Inspired by a new strand of scholarship, the German Historical Institute London will mark this year’s centenary with a series of lectures that revolve around the auditory dimensions of the First World War. In order to highlight the experience and the impact of sound in history from various angles, the lecture series will take a broad approach, including perspectives from military history, media history, the history of music and the history of collective memory. The lectures will explore what the acoustics of the Great War meant for the soldiers on the battlefield and how they influenced public remembrance, popular media and the arts. The lecture series will thus probe the place of sound both in contemporary experience and the aftermath of the war.
Seminars are held at 5.30 p.m. in the Seminar Room of the German Historical Institute. Guided tours of the Library are available before each seminar at 4 p.m.
27 May
War Noises in Silent Films. First World War Battle Reconstructions in British Instructional Films, 1921-1931

British Instructional Films made a series of battle reconstructions with the aid of the War Office and Admiralty that proved smash hits across the Empire. Now almost entirely unknown, these films attempted to show the people of the Empire exactly what their soldiers and sailors had done on their behalf. Using hundreds of troops and ships lent by the army and navy, BIF was able to create epics which thrilled people whilst also making them consider the cost of the war. Of course, these films were never ‘silent’ – sound effects and music were added to enhance as well as shape the viewing experience. In addition, the frequent use of soldiers’ songs in the musical accompaniment encouraged the audiences to sing along, turning a screening into a community experience resurrecting memories and emotions.

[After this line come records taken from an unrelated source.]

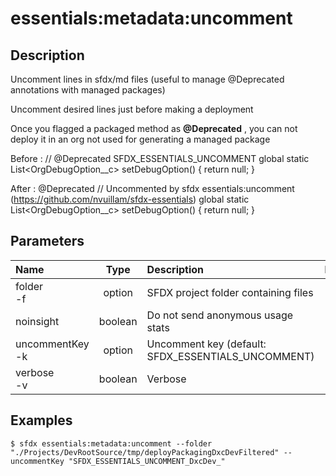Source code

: <!-- This file has been generated with command 'sfdx hardis:doc:plugin:generate'. Please do not update it manually or it may be overwritten -->
# essentials:metadata:uncomment

## Description

Uncomment lines in sfdx/md files (useful to manage @Deprecated annotations with managed packages)

Uncomment desired lines just before making a deployment

Once you flagged a packaged method as **@Deprecated** , you can not deploy it in an org not used for generating a managed package

Before :
// @Deprecated SFDX_ESSENTIALS_UNCOMMENT
global static List<OrgDebugOption__c> setDebugOption() {
  return null;
}

After :
@Deprecated // Uncommented by sfdx essentials:uncomment (https://github.com/nvuillam/sfdx-essentials)
global static List<OrgDebugOption__c> setDebugOption() {
  return null;
}
  

## Parameters

|Name|Type|Description|Default|Required|Options|
|:---|:--:|:----------|:-----:|:------:|:-----:|
|folder<br/>-f|option|SFDX project folder containing files||||
|noinsight|boolean|Do not send anonymous usage stats||||
|uncommentKey<br/>-k|option|Uncomment key (default: SFDX_ESSENTIALS_UNCOMMENT)||||
|verbose<br/>-v|boolean|Verbose||||

## Examples

```shell
$ sfdx essentials:metadata:uncomment --folder "./Projects/DevRootSource/tmp/deployPackagingDxcDevFiltered" --uncommentKey "SFDX_ESSENTIALS_UNCOMMENT_DxcDev_"
```


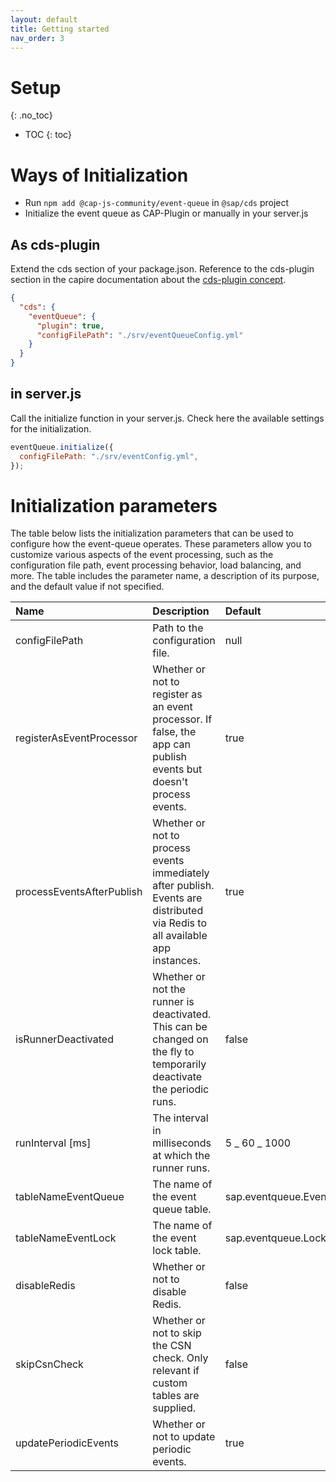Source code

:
 ```yaml
---
layout: default
title: Getting started
nav_order: 3
---
```


<!-- prettier-ignore-start -->

# Setup

{: .no_toc}

- TOC
{: toc}
<!-- prettier-ignore-end -->

# Ways of Initialization

- Run `npm add @cap-js-community/event-queue` in `@sap/cds` project
- Initialize the event queue as CAP-Plugin or manually in your server.js

## As cds-plugin

Extend the cds section of your package.json. Reference to the cds-plugin section in the capire documentation about the
[cds-plugin concept](https://cap.cloud.sap/docs/node.js/cds-plugins).

```json
{
  "cds": {
    "eventQueue": {
      "plugin": true,
      "configFilePath": "./srv/eventQueueConfig.yml"
    }
  }
}
```

## in server.js

Call the initialize function in your server.js. Check here the available settings for the initialization.

```js
eventQueue.initialize({
  configFilePath: "./srv/eventConfig.yml",
});
```

# Initialization parameters

The table below lists the initialization parameters that can be used to configure how the event-queue operates.
These parameters allow you to customize various aspects of the event processing,
such as the configuration file path, event processing behavior, load balancing, and more.
The table includes the parameter name, a description of its purpose, and the default value if not specified.

| Name                      | Description                                                                                                                  | Default              |
| :------------------------ | :--------------------------------------------------------------------------------------------------------------------------- | :------------------- |
| configFilePath            | Path to the configuration file.                                                                                              | null                 |
| registerAsEventProcessor  | Whether or not to register as an event processor. If false, the app can publish events but doesn't process events.           | true                 |
| processEventsAfterPublish | Whether or not to process events immediately after publish. Events are distributed via Redis to all available app instances. | true                 |
| isRunnerDeactivated       | Whether or not the runner is deactivated. This can be changed on the fly to temporarily deactivate the periodic runs.        | false                |
| runInterval [ms]          | The interval in milliseconds at which the runner runs.                                                                       | 5 _ 60 _ 1000        |
| tableNameEventQueue       | The name of the event queue table.                                                                                           | sap.eventqueue.Event |
| tableNameEventLock        | The name of the event lock table.                                                                                            | sap.eventqueue.Lock  |
| disableRedis              | Whether or not to disable Redis.                                                                                             | false                |
| skipCsnCheck              | Whether or not to skip the CSN check. Only relevant if custom tables are supplied.                                           | false                |
| updatePeriodicEvents      | Whether or not to update periodic events.                                                                                    | true                 |
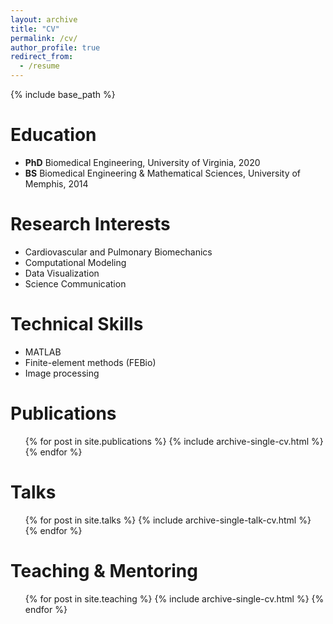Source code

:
 ```yaml
---
layout: archive
title: "CV"
permalink: /cv/
author_profile: true
redirect_from:
  - /resume
---
```


{% include base_path %}

Education
======
* **PhD** Biomedical Engineering, University of Virginia, 2020
* **BS** Biomedical Engineering & Mathematical Sciences, University of Memphis, 2014

Research Interests
======
* Cardiovascular and Pulmonary Biomechanics
* Computational Modeling
* Data Visualization
* Science Communication

Technical Skills
======
* MATLAB
* Finite-element methods (FEBio)
* Image processing

Publications
======
  <ul>{% for post in site.publications %}
    {% include archive-single-cv.html %}
  {% endfor %}</ul>

Talks
======
  <ul>{% for post in site.talks %}
    {% include archive-single-talk-cv.html %}
  {% endfor %}</ul>

Teaching & Mentoring
======
  <ul>{% for post in site.teaching %}
    {% include archive-single-cv.html %}
  {% endfor %}</ul>

  <!-- [PDF Version](http://dpananos.github.io/files/DEMETRI_CV.pdf) -->
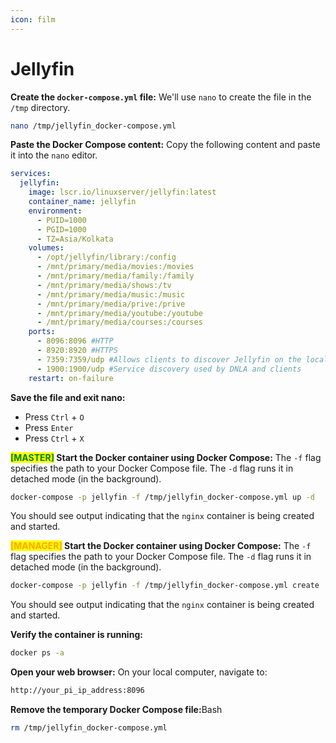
 ```yaml
---
icon: film
---
```


# Jellyfin

**Create the `docker-compose.yml` file:** We'll use `nano` to create the file in the `/tmp` directory.

```bash
nano /tmp/jellyfin_docker-compose.yml
```

**Paste the Docker Compose content:** Copy the following content and paste it into the `nano` editor.

```yaml
services:
  jellyfin:
    image: lscr.io/linuxserver/jellyfin:latest
    container_name: jellyfin
    environment:
      - PUID=1000
      - PGID=1000
      - TZ=Asia/Kolkata
    volumes:
      - /opt/jellyfin/library:/config
      - /mnt/primary/media/movies:/movies
      - /mnt/primary/media/family:/family
      - /mnt/primary/media/shows:/tv
      - /mnt/primary/media/music:/music
      - /mnt/primary/media/prive:/prive
      - /mnt/primary/media/youtube:/youtube
      - /mnt/primary/media/courses:/courses
    ports:
      - 8096:8096 #HTTP
      - 8920:8920 #HTTPS
      - 7359:7359/udp #Allows clients to discover Jellyfin on the local network
      - 1900:1900/udp #Service discovery used by DNLA and clients
    restart: on-failure
```

**Save the file and exit nano:**

* Press `Ctrl` + `O`
* Press `Enter`
* Press `Ctrl` + `X`&#x20;

<mark style="color:green;">**\[MASTER]**</mark>**&#x20;Start the Docker container using Docker Compose:** The `-f` flag specifies the path to your Docker Compose file. The `-d` flag runs it in detached mode (in the background).

```bash
docker-compose -p jellyfin -f /tmp/jellyfin_docker-compose.yml up -d
```

You should see output indicating that the `nginx` container is being created and started.

<mark style="color:orange;">**\[MANAGER]**</mark>**&#x20;Start the Docker container using Docker Compose:** The `-f` flag specifies the path to your Docker Compose file. The `-d` flag runs it in detached mode (in the background).

```bash
docker-compose -p jellyfin -f /tmp/jellyfin_docker-compose.yml create
```

You should see output indicating that the `nginx` container is being created and started.

**Verify the container is running:**

```bash
docker ps -a
```

**Open your web browser:** On your local computer, navigate to:

```bash
http://your_pi_ip_address:8096
```

**Remove the temporary Docker Compose file:**&#x42;ash

```bash
rm /tmp/jellyfin_docker-compose.yml
```

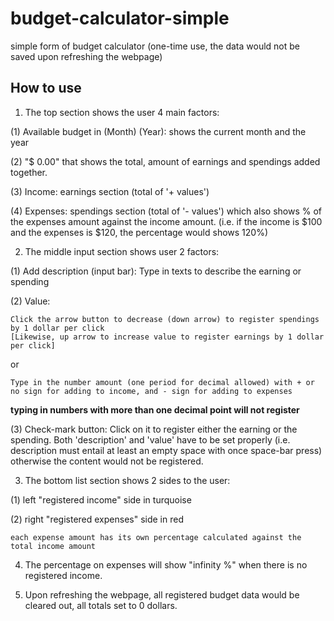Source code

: # budget-calculator-simple
simple form of budget calculator (one-time use, the data would not be saved upon refreshing the webpage)

## How to use

1. The top section shows the user 4 main factors:

(1) Available budget in (Month) (Year): shows the current month and the year

(2) "$ 0.00" that shows the total, amount of earnings and spendings added together. 

(3) Income: earnings section (total of '+ values')

(4) Expenses: spendings section (total of '- values') which also shows % of the expenses amount against the income amount. (i.e. if the income is $100 and the expenses is $120, the percentage would shows 120%)


2. The middle input section shows user 2 factors:

(1) Add description (input bar): Type in texts to describe the earning or spending

(2) Value: 
```
Click the arrow button to decrease (down arrow) to register spendings by 1 dollar per click 
[Likewise, up arrow to increase value to register earnings by 1 dollar per click]
```
or
```
Type in the number amount (one period for decimal allowed) with + or no sign for adding to income, and - sign for adding to expenses
```
__typing in numbers with more than one decimal point will not register__

(3) Check-mark button: Click on it to register either the earning or the spending. Both 'description' and 'value' have to be set properly (i.e. description must entail at least an empty space with once space-bar press) otherwise the content would not be registered.


3. The bottom list section shows 2 sides to the user:

(1) left "registered income" side in turquoise

(2) right "registered expenses" side in red

```
each expense amount has its own percentage calculated against the total income amount
```


4. The percentage on expenses will show "infinity %" when there is no registered income. 


5. Upon refreshing the webpage, all registered budget data would be cleared out, all totals set to 0 dollars.
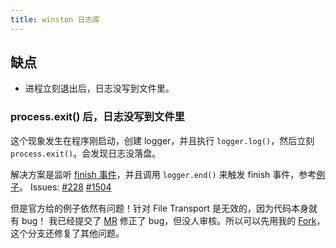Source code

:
 ```yaml
---
title: winston 日志库
---
```



## 缺点

- 进程立刻退出后，日志没写到文件里。

### process.exit() 后，日志没写到文件里

这个现象发生在程序刚启动，创建 logger，并且执行 `logger.log()`，然后立刻 `process.exit()`。会发现日志没落盘。

解决方案是监听 [finish 事件](https://github.com/winstonjs/winston#awaiting-logs-to-be-written-in-winston)，并且调用 `logger.end()` 来触发 finish 事件，参考[例子](https://github.com/winstonjs/winston/blob/master/examples/finish-event.js)。
Issues: [#228](https://github.com/winstonjs/winston/issues/228) [#1504](https://github.com/winstonjs/winston/issues/1504)

但是官方给的例子依然有问题！针对 File Transport 是无效的，因为代码本身就有 bug！
我已经提交了 [MR](https://github.com/winstonjs/winston/pull/1868) 修正了 bug，但没人审核。所以可以先用我的 [Fork](https://github.com/adoyle-h/winston/tree/adoyle)，这个分支还修复了其他问题。
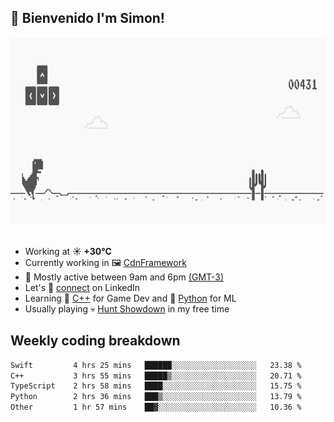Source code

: <h2>👋 <b>Bienvenido I'm Simon!&nbsp;</b></h2>

<section>
  <img src="./static/banner.gif" height=300 width=1000>
</section>

<br>

<ul>
  <li>
		<!--START_SECTION:weather-->
		Working at <b>☀️   +30°C</b>
		<!--END_SECTION:weather-->
  </li>
  <li>
    Currently working in 🖼️&nbsp;<a href=https://github.com/snapverse/cdn-framework target=_blank>CdnFramework</a>
  </li>
  <li>
    🚩 Mostly active between 9am and 6pm <a href=https://onlinealarmkur.com/world/es target=_blank>(GMT-3)</a>
  </li>
  <li>
    Let's 🔗&nbsp;<a href=https://www.linkedin.com/in/itssimmons target=_blank>connect</a> on LinkedIn
  </li>
  <li>
    Learning 👴&nbsp;<a href=https://images3.memedroid.com/images/UPLOADED755/65f2bce6734f6.webp target=_blank>C++</a> for Game Dev and 🐍&nbsp;<a href=https://qph.cf2.quoracdn.net/main-qimg-4472b6229cb75bf66ab531f3ebd4f975-lq target=_blank>Python</a> for ML
  </li>
  <li>
    Usually playing 💀&nbsp;<a href=https://www.huntshowdown.com target=_blank>Hunt Showdown</a> in my free time
  </li>
</ul>

<h2><b>Weekly coding breakdown </b></h2>

<!--START_SECTION:waka-->

```txt
Swift         4 hrs 25 mins   ██████░░░░░░░░░░░░░░░░░░░   23.38 %
C++           3 hrs 55 mins   █████▒░░░░░░░░░░░░░░░░░░░   20.71 %
TypeScript    2 hrs 58 mins   ████░░░░░░░░░░░░░░░░░░░░░   15.75 %
Python        2 hrs 36 mins   ███▒░░░░░░░░░░░░░░░░░░░░░   13.79 %
Other         1 hr 57 mins    ██▓░░░░░░░░░░░░░░░░░░░░░░   10.36 %
```

<!--END_SECTION:waka-->
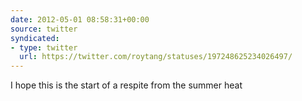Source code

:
 ```yaml
---
date: 2012-05-01 08:58:31+00:00
source: twitter
syndicated:
- type: twitter
  url: https://twitter.com/roytang/statuses/197248625234026497/
---
```


I hope this is the start of a respite from the summer heat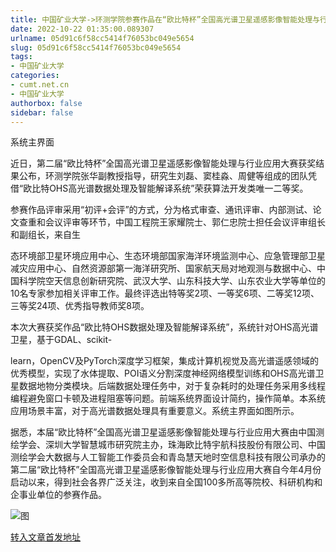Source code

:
 ```yaml
---
title: 中国矿业大学->环测学院参赛作品在“欧比特杯”全国高光谱卫星遥感影像智能处理与行业应用大赛中获奖 | cumt.net.cn
date: 2022-10-22 01:35:00.089307
urlname: 05d91c6f58cc5414f76053bc049e5654
slug: 05d91c6f58cc5414f76053bc049e5654
tags: 
- 中国矿业大学
categories:
- cumt.net.cn
- 中国矿业大学
authorbox: false
sidebar: false
---
```

系统主界面  

近日，第二届“欧比特杯”全国高光谱卫星遥感影像智能处理与行业应用大赛获奖结果公布，环测学院张华副教授指导，研究生刘磊、窦桂淼、周健等组成的团队凭借“欧比特OHS高光谱数据处理及智能解译系统”荣获算法开发类唯一二等奖。

参赛作品评审采用“初评+会评”的方式，分为格式审查、通讯评审、内部测试、论文查重和会议评审等环节，中国工程院王家耀院士、郭仁忠院士担任会议评审组长和副组长，来自生
<!--more-->
态环境部卫星环境应用中心、生态环境部国家海洋环境监测中心、应急管理部卫星减灾应用中心、自然资源部第一海洋研究所、国家航天局对地观测与数据中心、中国科学院空天信息创新研究院、武汉大学、山东科技大学、山东农业大学等单位的10名专家参加相关评审工作。最终评选出特等奖2项、一等奖6项、二等奖12项、三等奖24项、优秀指导教师奖8项。

本次大赛获奖作品“欧比特OHS数据处理及智能解译系统”，系统针对OHS高光谱卫星，基于GDAL、scikit-

learn，OpenCV及PyTorch深度学习框架，集成计算机视觉及高光谱遥感领域的优秀模型，实现了水体提取、POI语义分割深度神经网络模型训练和OHS高光谱卫星数据地物分类模块。后端数据处理任务中，对于复杂耗时的处理任务采用多线程编程避免窗口卡顿及进程阻塞等问题。前端系统界面设计简约，操作简单。本系统应用场景丰富，对于高光谱数据处理具有重要意义。系统主界面如图所示。

据悉，本届“欧比特杯”全国高光谱卫星遥感影像智能处理与行业应用大赛由中国测绘学会、深圳大学智慧城市研究院主办，珠海欧比特宇航科技股份有限公司、中国测绘学会大数据与人工智能工作委员会和青岛慧天地时空信息科技有限公司承办的第二届“欧比特杯”全国高光谱卫星遥感影像智能处理与行业应用大赛自今年4月份启动以来，得到社会各界广泛关注，收到来自全国100多所高等院校、科研机构和企事业单位的参赛作品。

![图](http://xwzx.cumt.edu.cn/_upload/article/images/f2/c4/0b54fa2b49d4adec9ed26034e7fd/fcf83fa8-0b61-4e08-9d8d-a8caa7b025c7.png)

[转入文章首发地址](http://xwzx.cumt.edu.cn/b2/39/c523a635449/page.htm)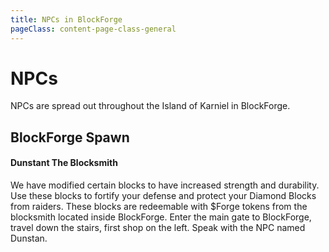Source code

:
 ```yaml
---
title: NPCs in BlockForge
pageClass: content-page-class-general
---
```


# NPCs
NPCs are spread out throughout the Island of Karniel in BlockForge.

## BlockForge Spawn

#### Dunstant The Blocksmith
We have modified certain blocks to have increased strength and durability. Use these blocks to fortify your defense and protect your Diamond Blocks from raiders. These blocks are redeemable with $Forge tokens from the blocksmith located inside BlockForge. Enter the main gate to BlockForge, travel down the stairs, first shop on the left. Speak with the NPC named Dunstan.
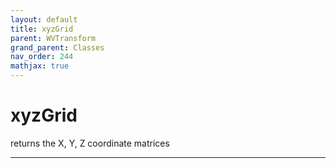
 ```yaml
---
layout: default
title: xyzGrid
parent: WVTransform
grand_parent: Classes
nav_order: 244
mathjax: true
---
```


#  xyzGrid

returns the X, Y, Z coordinate matrices


---


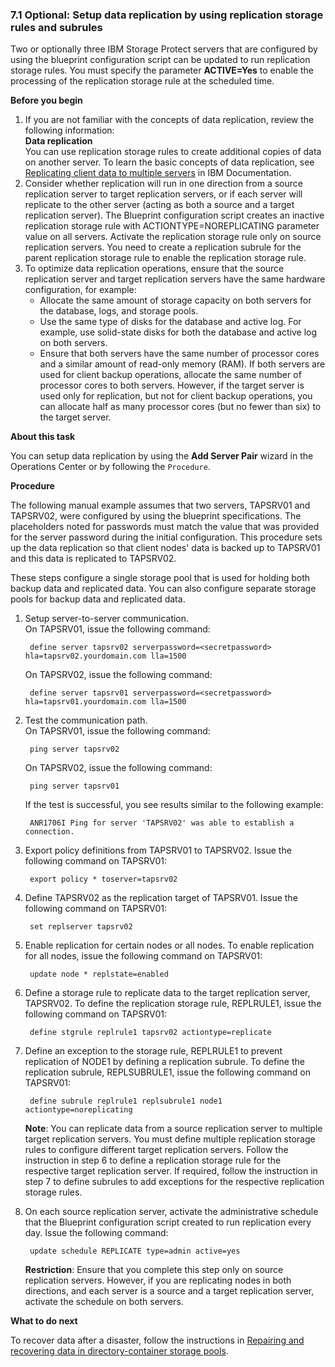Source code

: 
### 7.1 Optional: Setup data replication by using replication storage rules and subrules

Two or optionally three IBM Storage Protect servers that are configured by using the blueprint configuration script can be updated to run replication storage rules. You must specify the parameter **ACTIVE=Yes** to enable the processing of the replication storage rule at the scheduled time.

**Before you begin**

1. If you are not familiar with the concepts of data replication, review the following information: </br>**Data replication** </br> You can use replication storage rules to create additional copies of data on another server. To learn the basic concepts of data replication, see [Replicating client data to multiple servers](https://www.ibm.com/docs/en/storage-protect/8.1.22?topic=servers-replicating-data-multiple) in IBM Documentation.
1. Consider whether replication will run in one direction from a source replication server to target replication servers, or if each server will replicate to the other server (acting as both a source and a target replication server). The Blueprint configuration script creates an inactive replication storage rule with ACTIONTYPE=NOREPLICATING parameter value on all servers. Activate the replication storage rule only on source replication servers. You need to create a replication subrule for the parent replication storage rule to enable the replication storage rule.
1. To optimize data replication operations, ensure that the source replication server and target replication servers have the same hardware configuration, for example:
   * Allocate the same amount of storage capacity on both servers for the database, logs, and storage pools.
   * Use the same type of disks for the database and active log. For example, use solid-state disks for both the database and active log on both servers.
   * Ensure that both servers have the same number of processor cores and a similar amount of read-only memory (RAM). If both servers are used for client backup operations, allocate the same number of processor cores to both servers. However, if the target server is used only for replication, but not for client backup operations, you can allocate half as many processor cores (but no fewer than six) to the target server.

**About this task**

You can setup data replication by using the **Add Server Pair** wizard in the Operations Center or by following the `Procedure`.

**Procedure**

The following manual example assumes that two servers, TAPSRV01 and TAPSRV02, were configured by using the blueprint specifications. The placeholders noted for passwords must match the value that was provided for the server password during the initial configuration. This procedure sets up the data replication so that client nodes' data is backed up to TAPSRV01 and this data is replicated to TAPSRV02.

These steps configure a single storage pool that is used for holding both backup data and replicated data. You can also configure separate storage pools for backup data and replicated data.
1. Setup server-to-server communication.</br>On TAPSRV01, issue the following command:
   ```
    define server tapsrv02 serverpassword=<secretpassword> hla=tapsrv02.yourdomain.com lla=1500
   ```
   On TAPSRV02, issue the following command:
   ```
    define server tapsrv01 serverpassword=<secretpassword> hla=tapsrv01.yourdomain.com lla=1500
   ```
1. Test the communication path. </br>On TAPSRV01, issue the following command:
   ```
    ping server tapsrv02
   ```
   On TAPSRV02, issue the following command:
   ```
    ping server tapsrv01
   ```
   If the test is successful, you see results similar to the following example:
   ```
    ANR1706I Ping for server 'TAPSRV02' was able to establish a connection.
   ```
1. Export policy definitions from TAPSRV01 to TAPSRV02. Issue the following command on TAPSRV01:
   ```
    export policy * toserver=tapsrv02
   ```
1. Define TAPSRV02 as the replication target of TAPSRV01. Issue the following command on TAPSRV01:
   ```
    set replserver tapsrv02
   ```
1. Enable replication for certain nodes or all nodes. To enable replication for all nodes, issue the following command on TAPSRV01:
   ```
    update node * replstate=enabled
   ```
1. Define a storage rule to replicate data to the target replication server, TAPSRV02. To define the replication storage rule, REPLRULE1, issue the following command on TAPSRV01:
   ```
    define stgrule replrule1 tapsrv02 actiontype=replicate
   ```
1. Define an exception to the storage rule, REPLRULE1 to prevent replication of NODE1 by defining a replication subrule. To define the replication subrule, REPLSUBRULE1, issue the following command on TAPSRV01:
   ```
    define subrule replrule1 replsubrule1 node1 actiontype=noreplicating
   ```
   **Note**: You can replicate data from a source replication server to multiple target replication servers. You must define multiple replication storage rules to configure different target replication servers. Follow the instruction in step 6 to define a replication storage rule for the respective target replication server. If required, follow the instruction in step 7 to define subrules to add exceptions for the respective replication storage rules.

1. On each source replication server, activate the administrative schedule that the Blueprint configuration script created to run replication every day. Issue the following command:
   ```
    update schedule REPLICATE type=admin active=yes
   ```
    **Restriction**: Ensure that you complete this step only on source replication servers. However, if you are replicating nodes in both directions, and each server is a source and a target replication server, activate the schedule on both servers.

**What to do next**

To recover data after a disaster, follow the instructions in [Repairing and recovering data in directory-container storage pools](https://www.ibm.com/docs/en/storage-protect/8.1.22?topic=servers-repairing-recovering-data).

The lecture will explore what these films reveal about how people across the British Empire understood the war in its immediate aftermath.
10 June
The Beleaguered Ear. On Fighting Underground and Learning to Listen in the Great War

On the frontlines of the First World War the noise of battle, rattling machine guns, cannonading artillery and bursting shells laid siege to the ear. Soldiers had to learn how to discriminate between these various war noises in order to anticipate looming danger and increase their chances of survival. Technical devices and tactics were designed to detect the sounds of war: listening posts were employed, telephone systems and microphone equipment were installed, sound locators were invented and geophones adapted to the mine war. Unlike the eye that could be closed, however, the ear was always open and constantly in touch with the fighting. Perceiving and identifying war noises became a top priority in the trenches. The lecture will explore the sound of war from the perspective of the soldiers on the battlefields.
24 June
Reflections of War Sounds in German Concert Halls

Shortly after the outbreak of the First World War, composers in the belligerent countries began to comment on the hostilities in their works. A variety of war noises and their musical representation served as semantic symbols to express their views on the war. They did not rely primarily on the sounds of the battlefield, however, but mostly on other war-related acoustic signals, like anthems, patriotic chorales, military music and marching songs. As the war progressed, more and more tones of sorrow, grievance and denunciation entered the music. After 1918, sarcastically distorted military music and noises from military life were used to express criticism of the unprecedented carnage. The lecture will investigate the aims underlying the German composers' treatment of the sounds of war in their work. It will analyse techniques applied and discuss why the sounds of the battlefield were incorporated only to a limited degree.
15 July
War, Impression, Sound and Memory. British Music and the First World War

The First World War occurred at a critical juncture in Britain’s musical history. It led to mass casualties among younger talent, whose cohort had been enjoying a new, more highly respected status as composers and performers, and further marginalized the declining influence of the Victorian pedagogues. The war’s end helped define a musical aftermath of cathartic memory from which the country’s musical institutions had to rebuild. Against this backdrop, British composers not only adopted a new cultural nationalism, but also attempted, in different ways, to represent the sights and sounds of the war in their works. The lecture will analyse how the guns of the Somme, the evocations of the dreadnought battleships, the spectre of mechanized warfare and the sounds of military signals were incorporated into British music of the time.

2) Public Lectures

7 May (5.30pm)
Changing Concepts of Conversion: The Basel Mission in South India and the Emergence of a Contact Religiosity, 1834–60
Venue: Institute of Historical Research, Senate House, Gordon Room (G34)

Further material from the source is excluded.